Saved entries

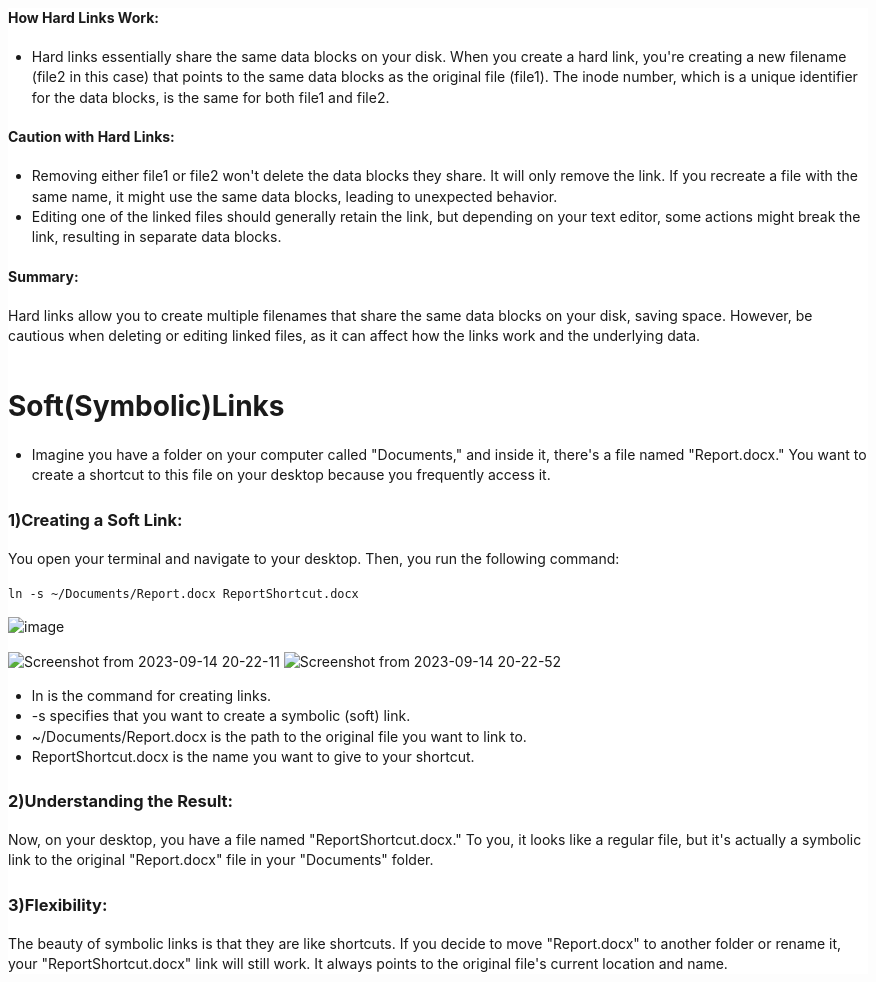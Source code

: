 #### How Hard Links Work:
- Hard links essentially share the same data blocks on your disk. When you create a hard link, you're creating a new filename (file2 in this case) that points to the same data blocks as the original file (file1). The inode number, which is a unique identifier for the data blocks, is the same for both file1 and file2.

#### Caution with Hard Links:
- Removing either file1 or file2 won't delete the data blocks they share. It will only remove the link. If you recreate a file with the same name, it might use the same data blocks, leading to unexpected behavior.
- Editing one of the linked files should generally retain the link, but depending on your text editor, some actions might break the link, resulting in separate data blocks.

#### Summary:

Hard links allow you to create multiple filenames that share the same data blocks on your disk, saving space. However, be cautious when deleting or editing linked files, as it can affect how the links work and the underlying data.

# Soft(Symbolic)Links
- Imagine you have a folder on your computer called "Documents," and inside it, there's a file named "Report.docx." You want to create a shortcut to this file on your desktop because you frequently access it.

### 1)Creating a Soft Link:
You open your terminal and navigate to your desktop. Then, you run the following command:
```
ln -s ~/Documents/Report.docx ReportShortcut.docx
```
![image](https://github.com/Ankit6989/Linux/assets/114300894/9bfd2c94-41f1-4866-a0fd-dafd56896915)

![Screenshot from 2023-09-14 20-22-11](https://github.com/Ankit6989/Linux/assets/114300894/5fd776e2-f0e1-4b63-9da7-69f51dd6401c)
![Screenshot from 2023-09-14 20-22-52](https://github.com/Ankit6989/Linux/assets/114300894/e44ca42d-290f-4cc4-a643-846423f470c9)


- ln is the command for creating links.
- -s specifies that you want to create a symbolic (soft) link.
- ~/Documents/Report.docx is the path to the original file you want to link to.
- ReportShortcut.docx is the name you want to give to your shortcut.

### 2)Understanding the Result:
Now, on your desktop, you have a file named "ReportShortcut.docx." To you, it looks like a regular file, but it's actually a symbolic link to the original "Report.docx" file in your "Documents" folder.

### 3)Flexibility:
The beauty of symbolic links is that they are like shortcuts. If you decide to move "Report.docx" to another folder or rename it, your "ReportShortcut.docx" link will still work. It always points to the original file's current location and name.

▸ TRY IT:
Without the pictures, copy the entries from their first line through the line containing "#### Caution with", and only those lines.

▸ RESULT:
Source code

: #### How Hard Links Work:
- Hard links essentially share the same data blocks on your disk. When you create a hard link, you're creating a new filename (file2 in this case) that points to the same data blocks as the original file (file1). The inode number, which is a unique identifier for the data blocks, is the same for both file1 and file2.

#### Caution with Hard Links:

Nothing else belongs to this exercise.